**Required action:** Once you have read the records, write them out again exactly.

**Data extracts:**
=== Begin Enclosure ===
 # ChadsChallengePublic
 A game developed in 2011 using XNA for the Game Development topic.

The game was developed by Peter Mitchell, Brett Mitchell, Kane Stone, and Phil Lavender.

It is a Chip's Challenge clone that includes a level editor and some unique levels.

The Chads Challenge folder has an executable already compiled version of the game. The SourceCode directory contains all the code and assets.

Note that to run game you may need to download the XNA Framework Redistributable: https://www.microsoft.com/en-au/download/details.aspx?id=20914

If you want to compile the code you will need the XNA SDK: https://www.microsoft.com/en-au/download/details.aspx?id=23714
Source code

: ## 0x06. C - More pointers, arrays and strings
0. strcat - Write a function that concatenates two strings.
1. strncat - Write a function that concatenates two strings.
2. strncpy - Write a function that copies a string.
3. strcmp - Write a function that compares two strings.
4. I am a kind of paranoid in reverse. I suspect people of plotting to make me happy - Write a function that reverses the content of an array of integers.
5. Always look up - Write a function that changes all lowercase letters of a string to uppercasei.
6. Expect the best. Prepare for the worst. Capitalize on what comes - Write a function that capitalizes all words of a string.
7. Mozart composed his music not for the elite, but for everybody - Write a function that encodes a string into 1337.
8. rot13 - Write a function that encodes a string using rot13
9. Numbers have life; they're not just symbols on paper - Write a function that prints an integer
=== End Enclosure ===
**Reply:**
 # ChadsChallengePublic
 A game developed in 2011 using XNA for the Game Development topic.

The game was developed by Peter Mitchell, Brett Mitchell, Kane Stone, and Phil Lavender.

It is a Chip's Challenge clone that includes a level editor and some unique levels.

The Chads Challenge folder has an executable already compiled version of the game. The SourceCode directory contains all the code and assets.

Note that to run game you may need to download the XNA Framework Redistributable: https://www.microsoft.com/en-au/download/details.aspx?id=20914

If you want to compile the code you will need the XNA SDK: https://www.microsoft.com/en-au/download/details.aspx?id=23714
Source code

: ## 0x06. C - More pointers, arrays and strings
0. strcat - Write a function that concatenates two strings.
1. strncat - Write a function that concatenates two strings.
2. strncpy - Write a function that copies a string.
3. strcmp - Write a function that compares two strings.
4. I am a kind of paranoid in reverse. I suspect people of plotting to make me happy - Write a function that reverses the content of an array of integers.
5. Always look up - Write a function that changes all lowercase letters of a string to uppercasei.
6. Expect the best. Prepare for the worst. Capitalize on what comes - Write a function that capitalizes all words of a string.
7. Mozart composed his music not for the elite, but for everybody - Write a function that encodes a string into 1337.
8. rot13 - Write a function that encodes a string using rot13
9. Numbers have life; they're not just symbols on paper - Write a function that prints an integer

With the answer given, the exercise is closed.